■ BRIEF ■
In the entries below, find the line with "virtualenv -p python3.6 PeARS-fruit-fly" and the line with "Implementation of the"; give again those lines and every line between them, exactly.

Start of GIVEN DATA

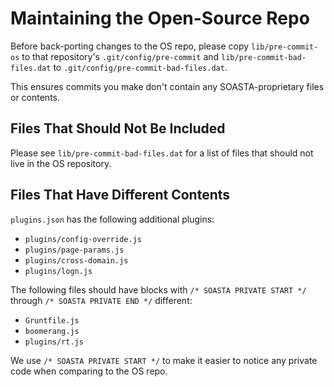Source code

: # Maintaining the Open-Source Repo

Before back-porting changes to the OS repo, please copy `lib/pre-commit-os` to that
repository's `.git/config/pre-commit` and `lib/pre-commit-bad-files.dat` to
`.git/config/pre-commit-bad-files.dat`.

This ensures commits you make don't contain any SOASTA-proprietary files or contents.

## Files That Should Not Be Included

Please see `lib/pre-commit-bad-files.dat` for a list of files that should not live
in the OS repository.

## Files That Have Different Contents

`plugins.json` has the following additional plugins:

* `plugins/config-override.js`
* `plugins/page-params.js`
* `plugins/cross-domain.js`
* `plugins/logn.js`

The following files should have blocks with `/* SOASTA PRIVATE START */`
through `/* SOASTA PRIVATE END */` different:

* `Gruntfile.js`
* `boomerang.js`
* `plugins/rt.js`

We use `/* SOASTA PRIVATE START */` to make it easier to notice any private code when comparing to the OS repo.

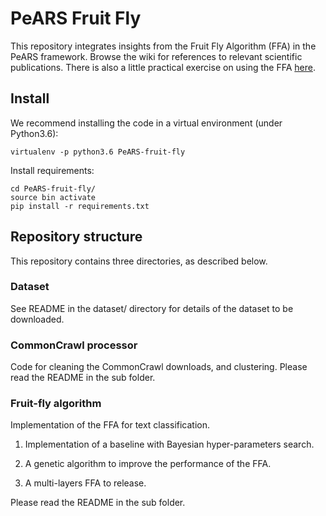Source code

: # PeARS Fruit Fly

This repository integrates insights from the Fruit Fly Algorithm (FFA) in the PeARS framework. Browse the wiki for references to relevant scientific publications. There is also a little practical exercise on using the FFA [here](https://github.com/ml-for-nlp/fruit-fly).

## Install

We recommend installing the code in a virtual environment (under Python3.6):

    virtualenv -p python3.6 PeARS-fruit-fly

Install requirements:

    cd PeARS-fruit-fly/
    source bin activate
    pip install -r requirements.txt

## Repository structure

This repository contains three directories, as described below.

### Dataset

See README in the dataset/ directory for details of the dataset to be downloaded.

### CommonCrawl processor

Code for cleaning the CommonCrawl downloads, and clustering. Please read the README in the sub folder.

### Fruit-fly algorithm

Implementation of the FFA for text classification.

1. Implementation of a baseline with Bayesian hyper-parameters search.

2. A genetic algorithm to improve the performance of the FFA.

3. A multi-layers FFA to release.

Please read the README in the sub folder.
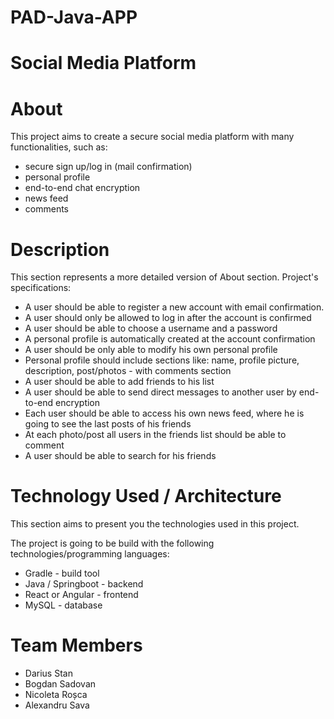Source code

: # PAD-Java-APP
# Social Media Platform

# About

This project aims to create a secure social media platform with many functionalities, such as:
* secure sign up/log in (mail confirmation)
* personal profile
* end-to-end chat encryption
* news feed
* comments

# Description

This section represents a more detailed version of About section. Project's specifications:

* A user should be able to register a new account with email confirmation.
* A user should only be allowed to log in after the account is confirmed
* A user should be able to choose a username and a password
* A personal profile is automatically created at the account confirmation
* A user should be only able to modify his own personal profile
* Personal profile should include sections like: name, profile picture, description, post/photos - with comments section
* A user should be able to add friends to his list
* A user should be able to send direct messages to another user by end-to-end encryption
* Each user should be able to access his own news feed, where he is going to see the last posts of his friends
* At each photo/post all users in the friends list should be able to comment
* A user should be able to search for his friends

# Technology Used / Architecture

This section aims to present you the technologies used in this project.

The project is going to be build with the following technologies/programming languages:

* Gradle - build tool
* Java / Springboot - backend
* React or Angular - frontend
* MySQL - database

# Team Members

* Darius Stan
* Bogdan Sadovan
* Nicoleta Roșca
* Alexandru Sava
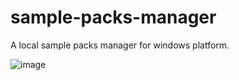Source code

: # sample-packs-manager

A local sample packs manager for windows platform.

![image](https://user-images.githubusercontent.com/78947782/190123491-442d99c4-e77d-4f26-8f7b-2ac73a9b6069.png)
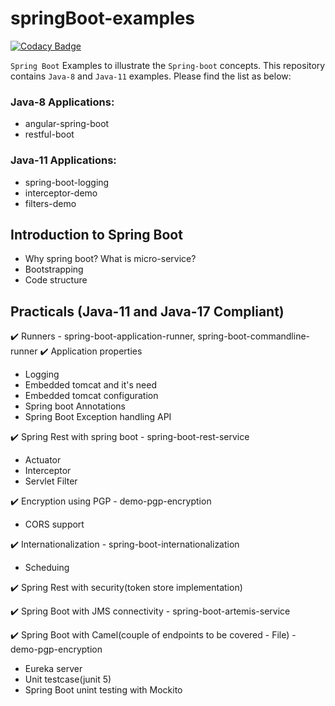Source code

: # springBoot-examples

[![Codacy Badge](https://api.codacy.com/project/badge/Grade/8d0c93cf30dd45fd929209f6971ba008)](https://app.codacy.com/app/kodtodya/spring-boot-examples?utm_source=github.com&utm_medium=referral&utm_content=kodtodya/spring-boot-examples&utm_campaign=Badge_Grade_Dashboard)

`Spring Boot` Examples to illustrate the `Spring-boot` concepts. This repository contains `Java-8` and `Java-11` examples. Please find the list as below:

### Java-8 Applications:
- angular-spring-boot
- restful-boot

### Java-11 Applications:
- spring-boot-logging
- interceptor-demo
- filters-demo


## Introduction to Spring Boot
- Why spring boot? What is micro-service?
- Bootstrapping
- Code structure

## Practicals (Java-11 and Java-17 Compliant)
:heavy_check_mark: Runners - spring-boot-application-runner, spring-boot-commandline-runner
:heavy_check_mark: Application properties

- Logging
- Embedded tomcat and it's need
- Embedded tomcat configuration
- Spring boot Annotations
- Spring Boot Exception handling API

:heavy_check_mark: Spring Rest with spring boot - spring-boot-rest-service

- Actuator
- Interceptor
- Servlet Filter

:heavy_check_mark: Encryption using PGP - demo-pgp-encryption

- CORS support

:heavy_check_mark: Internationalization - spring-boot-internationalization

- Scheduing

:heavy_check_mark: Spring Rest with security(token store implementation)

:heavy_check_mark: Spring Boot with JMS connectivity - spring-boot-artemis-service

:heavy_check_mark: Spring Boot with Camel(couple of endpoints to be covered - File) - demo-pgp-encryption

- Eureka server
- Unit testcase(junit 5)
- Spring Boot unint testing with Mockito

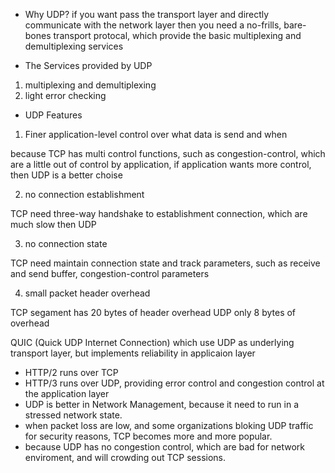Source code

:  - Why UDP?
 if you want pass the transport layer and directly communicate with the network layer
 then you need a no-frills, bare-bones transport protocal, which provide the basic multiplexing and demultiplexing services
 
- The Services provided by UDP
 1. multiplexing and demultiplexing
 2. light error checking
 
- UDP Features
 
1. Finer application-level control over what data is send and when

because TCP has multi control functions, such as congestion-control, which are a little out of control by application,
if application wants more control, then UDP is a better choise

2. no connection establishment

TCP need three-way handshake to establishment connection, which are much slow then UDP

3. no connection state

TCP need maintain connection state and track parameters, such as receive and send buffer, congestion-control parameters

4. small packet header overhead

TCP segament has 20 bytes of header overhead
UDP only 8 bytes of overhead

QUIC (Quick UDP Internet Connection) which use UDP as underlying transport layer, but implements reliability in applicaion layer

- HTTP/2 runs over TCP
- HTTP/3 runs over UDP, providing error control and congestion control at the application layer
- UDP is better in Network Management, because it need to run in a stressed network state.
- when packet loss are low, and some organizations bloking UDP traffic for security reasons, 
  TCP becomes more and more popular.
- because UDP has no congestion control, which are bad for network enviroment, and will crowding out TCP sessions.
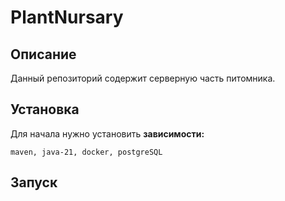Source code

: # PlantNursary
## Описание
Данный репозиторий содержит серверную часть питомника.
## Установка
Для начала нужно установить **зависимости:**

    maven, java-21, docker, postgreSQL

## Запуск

End of GIVEN DATA
Start of GIVEN DATA

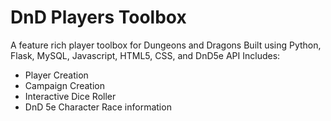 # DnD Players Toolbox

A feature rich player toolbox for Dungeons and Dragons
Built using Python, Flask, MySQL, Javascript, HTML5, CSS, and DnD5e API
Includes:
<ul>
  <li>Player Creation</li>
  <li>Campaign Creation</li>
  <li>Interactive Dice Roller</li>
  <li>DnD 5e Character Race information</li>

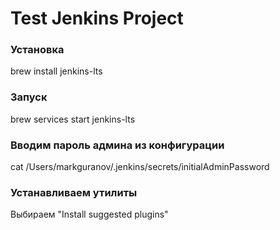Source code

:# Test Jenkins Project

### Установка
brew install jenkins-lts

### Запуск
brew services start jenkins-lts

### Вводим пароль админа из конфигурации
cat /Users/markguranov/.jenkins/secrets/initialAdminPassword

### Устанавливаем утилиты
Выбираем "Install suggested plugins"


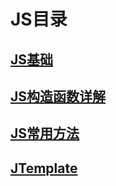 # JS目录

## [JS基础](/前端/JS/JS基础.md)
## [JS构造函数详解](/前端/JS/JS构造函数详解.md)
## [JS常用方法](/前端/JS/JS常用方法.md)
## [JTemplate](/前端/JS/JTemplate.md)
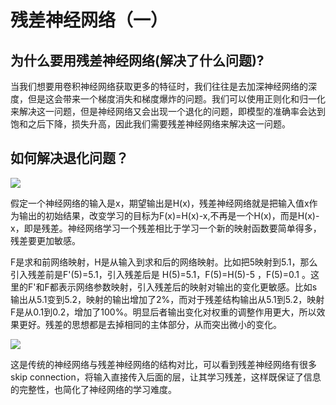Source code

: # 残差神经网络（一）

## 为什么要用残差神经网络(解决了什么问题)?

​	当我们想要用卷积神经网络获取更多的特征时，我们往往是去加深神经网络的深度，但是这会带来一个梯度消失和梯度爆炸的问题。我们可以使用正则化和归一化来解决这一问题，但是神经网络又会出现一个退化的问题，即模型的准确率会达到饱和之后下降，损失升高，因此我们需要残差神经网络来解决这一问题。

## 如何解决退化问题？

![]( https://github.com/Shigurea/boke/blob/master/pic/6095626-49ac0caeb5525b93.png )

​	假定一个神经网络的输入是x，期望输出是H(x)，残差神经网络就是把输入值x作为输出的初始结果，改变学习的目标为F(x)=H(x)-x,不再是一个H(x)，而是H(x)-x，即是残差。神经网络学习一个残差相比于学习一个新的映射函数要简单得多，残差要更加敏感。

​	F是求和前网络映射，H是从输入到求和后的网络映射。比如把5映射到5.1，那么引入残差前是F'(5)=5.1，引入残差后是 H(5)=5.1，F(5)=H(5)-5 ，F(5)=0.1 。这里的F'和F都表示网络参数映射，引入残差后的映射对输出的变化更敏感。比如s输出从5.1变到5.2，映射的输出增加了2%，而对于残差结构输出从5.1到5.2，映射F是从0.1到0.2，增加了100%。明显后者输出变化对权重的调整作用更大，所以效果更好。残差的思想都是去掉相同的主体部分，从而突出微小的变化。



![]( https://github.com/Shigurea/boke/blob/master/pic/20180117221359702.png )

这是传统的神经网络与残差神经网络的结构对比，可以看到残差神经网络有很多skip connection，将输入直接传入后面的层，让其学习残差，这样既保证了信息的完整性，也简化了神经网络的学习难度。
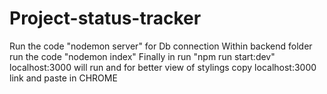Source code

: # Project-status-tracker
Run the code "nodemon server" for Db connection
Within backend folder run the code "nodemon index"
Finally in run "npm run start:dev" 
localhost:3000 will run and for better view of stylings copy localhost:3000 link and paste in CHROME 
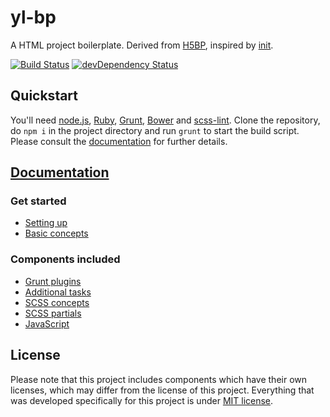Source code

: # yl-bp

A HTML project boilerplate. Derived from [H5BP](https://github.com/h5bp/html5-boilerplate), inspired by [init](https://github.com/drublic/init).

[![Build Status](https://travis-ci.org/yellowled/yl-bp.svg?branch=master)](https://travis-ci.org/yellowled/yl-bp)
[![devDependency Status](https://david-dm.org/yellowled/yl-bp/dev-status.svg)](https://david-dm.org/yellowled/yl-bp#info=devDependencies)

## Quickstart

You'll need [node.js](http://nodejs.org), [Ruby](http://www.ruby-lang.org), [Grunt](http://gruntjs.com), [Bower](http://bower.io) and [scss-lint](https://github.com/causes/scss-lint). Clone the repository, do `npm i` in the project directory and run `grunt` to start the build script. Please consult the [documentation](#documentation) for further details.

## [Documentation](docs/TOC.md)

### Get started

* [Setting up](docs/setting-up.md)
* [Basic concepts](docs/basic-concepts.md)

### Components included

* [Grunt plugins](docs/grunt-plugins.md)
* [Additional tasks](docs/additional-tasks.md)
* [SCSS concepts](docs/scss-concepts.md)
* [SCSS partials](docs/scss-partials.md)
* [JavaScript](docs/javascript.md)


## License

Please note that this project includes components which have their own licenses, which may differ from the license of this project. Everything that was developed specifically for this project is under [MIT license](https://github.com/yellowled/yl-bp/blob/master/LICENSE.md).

End of GIVEN DATA

■ FINISHED TASK ■
    virtualenv -p python3.6 PeARS-fruit-fly

Install requirements:

    cd PeARS-fruit-fly/
    source bin activate
    pip install -r requirements.txt

## Repository structure

This repository contains three directories, as described below.

### Dataset

See README in the dataset/ directory for details of the dataset to be downloaded.

### CommonCrawl processor

Code for cleaning the CommonCrawl downloads, and clustering. Please read the README in the sub folder.

### Fruit-fly algorithm

Implementation of the FFA for text classification.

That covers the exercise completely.